• AVAILABLE DATA:
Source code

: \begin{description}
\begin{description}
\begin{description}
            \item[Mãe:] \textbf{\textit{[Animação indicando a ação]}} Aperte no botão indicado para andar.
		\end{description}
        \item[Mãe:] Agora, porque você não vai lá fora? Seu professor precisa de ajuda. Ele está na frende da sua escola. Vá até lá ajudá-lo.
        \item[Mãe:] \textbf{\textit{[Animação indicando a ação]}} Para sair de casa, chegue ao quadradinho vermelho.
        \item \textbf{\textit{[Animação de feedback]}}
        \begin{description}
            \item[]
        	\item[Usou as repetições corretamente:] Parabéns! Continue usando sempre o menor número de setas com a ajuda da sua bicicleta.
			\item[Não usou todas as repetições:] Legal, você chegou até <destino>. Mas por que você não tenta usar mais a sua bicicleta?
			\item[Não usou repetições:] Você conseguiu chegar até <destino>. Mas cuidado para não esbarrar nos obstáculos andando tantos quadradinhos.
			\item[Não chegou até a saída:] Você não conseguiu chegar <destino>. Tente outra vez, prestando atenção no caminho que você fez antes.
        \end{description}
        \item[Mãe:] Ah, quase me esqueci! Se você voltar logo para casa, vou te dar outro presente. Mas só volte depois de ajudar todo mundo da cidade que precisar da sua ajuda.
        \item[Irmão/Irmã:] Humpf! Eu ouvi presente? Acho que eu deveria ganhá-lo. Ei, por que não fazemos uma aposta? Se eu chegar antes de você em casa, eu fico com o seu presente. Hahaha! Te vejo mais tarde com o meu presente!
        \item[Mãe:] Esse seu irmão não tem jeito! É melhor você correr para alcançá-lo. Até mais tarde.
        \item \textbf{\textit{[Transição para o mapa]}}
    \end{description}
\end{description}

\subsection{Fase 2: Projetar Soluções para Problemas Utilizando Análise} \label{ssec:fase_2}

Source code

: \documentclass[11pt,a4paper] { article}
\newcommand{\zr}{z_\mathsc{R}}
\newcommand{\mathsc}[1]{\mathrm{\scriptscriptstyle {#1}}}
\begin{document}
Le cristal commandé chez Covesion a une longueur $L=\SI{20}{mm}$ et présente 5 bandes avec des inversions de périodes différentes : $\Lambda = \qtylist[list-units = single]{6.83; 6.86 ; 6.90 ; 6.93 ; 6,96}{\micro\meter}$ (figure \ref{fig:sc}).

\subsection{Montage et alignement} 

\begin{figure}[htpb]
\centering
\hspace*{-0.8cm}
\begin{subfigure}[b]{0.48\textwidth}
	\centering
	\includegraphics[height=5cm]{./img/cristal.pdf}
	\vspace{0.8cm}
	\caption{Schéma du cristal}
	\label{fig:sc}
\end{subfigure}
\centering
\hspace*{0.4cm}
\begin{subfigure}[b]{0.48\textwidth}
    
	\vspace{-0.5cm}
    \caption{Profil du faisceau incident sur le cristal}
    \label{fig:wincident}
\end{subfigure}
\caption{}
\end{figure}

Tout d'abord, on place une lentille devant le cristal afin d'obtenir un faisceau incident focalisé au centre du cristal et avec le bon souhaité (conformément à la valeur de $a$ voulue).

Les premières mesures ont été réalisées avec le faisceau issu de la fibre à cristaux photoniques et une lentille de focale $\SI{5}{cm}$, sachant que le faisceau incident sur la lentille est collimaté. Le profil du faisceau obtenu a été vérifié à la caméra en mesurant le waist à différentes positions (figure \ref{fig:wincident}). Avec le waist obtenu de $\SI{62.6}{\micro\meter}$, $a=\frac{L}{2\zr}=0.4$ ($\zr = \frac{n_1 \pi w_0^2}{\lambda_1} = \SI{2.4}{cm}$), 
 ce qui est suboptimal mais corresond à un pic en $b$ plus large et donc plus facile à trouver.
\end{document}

• WHAT TO PRODUCE: Copy out the entries. Change nothing.

• WRITTEN SOLUTION:
Source code

: \begin{description}
\begin{description}
\begin{description}
            \item[Mãe:] \textbf{\textit{[Animação indicando a ação]}} Aperte no botão indicado para andar.
		\end{description}
        \item[Mãe:] Agora, porque você não vai lá fora? Seu professor precisa de ajuda. Ele está na frende da sua escola. Vá até lá ajudá-lo.
        \item[Mãe:] \textbf{\textit{[Animação indicando a ação]}} Para sair de casa, chegue ao quadradinho vermelho.
        \item \textbf{\textit{[Animação de feedback]}}
        \begin{description}
            \item[]
        	\item[Usou as repetições corretamente:] Parabéns! Continue usando sempre o menor número de setas com a ajuda da sua bicicleta.
			\item[Não usou todas as repetições:] Legal, você chegou até <destino>. Mas por que você não tenta usar mais a sua bicicleta?
			\item[Não usou repetições:] Você conseguiu chegar até <destino>. Mas cuidado para não esbarrar nos obstáculos andando tantos quadradinhos.
			\item[Não chegou até a saída:] Você não conseguiu chegar <destino>. Tente outra vez, prestando atenção no caminho que você fez antes.
        \end{description}
        \item[Mãe:] Ah, quase me esqueci! Se você voltar logo para casa, vou te dar outro presente. Mas só volte depois de ajudar todo mundo da cidade que precisar da sua ajuda.
        \item[Irmão/Irmã:] Humpf! Eu ouvi presente? Acho que eu deveria ganhá-lo. Ei, por que não fazemos uma aposta? Se eu chegar antes de você em casa, eu fico com o seu presente. Hahaha! Te vejo mais tarde com o meu presente!
        \item[Mãe:] Esse seu irmão não tem jeito! É melhor você correr para alcançá-lo. Até mais tarde.
        \item \textbf{\textit{[Transição para o mapa]}}
    \end{description}
\end{description}

\subsection{Fase 2: Projetar Soluções para Problemas Utilizando Análise} \label{ssec:fase_2}

Source code

: \documentclass[11pt,a4paper] { article}
\newcommand{\zr}{z_\mathsc{R}}
\newcommand{\mathsc}[1]{\mathrm{\scriptscriptstyle {#1}}}
\begin{document}
Le cristal commandé chez Covesion a une longueur $L=\SI{20}{mm}$ et présente 5 bandes avec des inversions de périodes différentes : $\Lambda = \qtylist[list-units = single]{6.83; 6.86 ; 6.90 ; 6.93 ; 6,96}{\micro\meter}$ (figure \ref{fig:sc}).

\subsection{Montage et alignement} 

\begin{figure}[htpb]
\centering
\hspace*{-0.8cm}
\begin{subfigure}[b]{0.48\textwidth}
	\centering
	\includegraphics[height=5cm]{./img/cristal.pdf}
	\vspace{0.8cm}
	\caption{Schéma du cristal}
	\label{fig:sc}
\end{subfigure}
\centering
\hspace*{0.4cm}
\begin{subfigure}[b]{0.48\textwidth}
    
	\vspace{-0.5cm}
    \caption{Profil du faisceau incident sur le cristal}
    \label{fig:wincident}
\end{subfigure}
\caption{}
\end{figure}

Tout d'abord, on place une lentille devant le cristal afin d'obtenir un faisceau incident focalisé au centre du cristal et avec le bon souhaité (conformément à la valeur de $a$ voulue).

Les premières mesures ont été réalisées avec le faisceau issu de la fibre à cristaux photoniques et une lentille de focale $\SI{5}{cm}$, sachant que le faisceau incident sur la lentille est collimaté. Le profil du faisceau obtenu a été vérifié à la caméra en mesurant le waist à différentes positions (figure \ref{fig:wincident}). Avec le waist obtenu de $\SI{62.6}{\micro\meter}$, $a=\frac{L}{2\zr}=0.4$ ($\zr = \frac{n_1 \pi w_0^2}{\lambda_1} = \SI{2.4}{cm}$), 
 ce qui est suboptimal mais corresond à un pic en $b$ plus large et donc plus facile à trouver.
\end{document}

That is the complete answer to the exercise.